§ **Required work**
Go line by line through the entries below and copy those containing the string "right".

§ **Records provided**
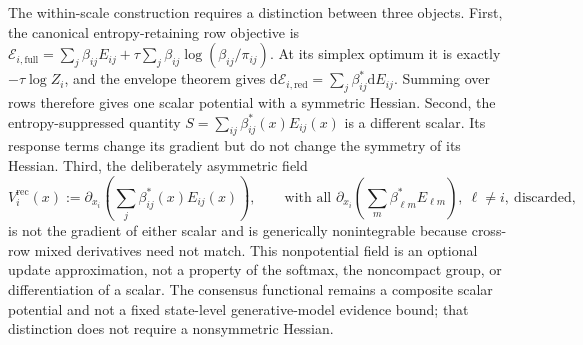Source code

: The within-scale construction requires a distinction between three objects. First, the canonical entropy-retaining row objective is $\mathcal{E}_{i,\mathrm{full}}=\sum_j\beta_{ij}E_{ij}+\tau\sum_j\beta_{ij}\log(\beta_{ij}/\pi_{ij})$. At its simplex optimum it is exactly $-\tau\log Z_i$, and the envelope theorem gives $\mathrm{d}\mathcal{E}_{i,\mathrm{red}}=\sum_j\beta_{ij}^*\mathrm{d}E_{ij}$. Summing over rows therefore gives one scalar potential with a symmetric Hessian. Second, the entropy-suppressed quantity $S=\sum_{ij}\beta_{ij}^*(x)E_{ij}(x)$ is a different scalar. Its response terms change its gradient but do not change the symmetry of its Hessian. Third, the deliberately asymmetric field
\begin{equation}
V_i^{\mathrm{rec}}(x):=\partial_{x_i}\left(\sum_j\beta_{ij}^*(x)E_{ij}(x)\right),
\qquad
\text{with all }\partial_{x_i}\left(\sum_m\beta_{\ell m}^*E_{\ell m}\right),\ \ell\ne i,\ \text{discarded},
\label{eq:receiver_only_field}
\end{equation}
is not the gradient of either scalar and is generically nonintegrable because cross-row mixed derivatives need not match. This nonpotential field is an optional update approximation, not a property of the softmax, the noncompact group, or differentiation of a scalar. The consensus functional remains a composite scalar potential and not a fixed state-level generative-model evidence bound; that distinction does not require a nonsymmetric Hessian.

§ **Finished task**
V_i^{\mathrm{rec}}(x):=\partial_{x_i}\left(\sum_j\beta_{ij}^*(x)E_{ij}(x)\right),
\text{with all }\partial_{x_i}\left(\sum_m\beta_{\ell m}^*E_{\ell m}\right),\ \ell\ne i,\ \text{discarded},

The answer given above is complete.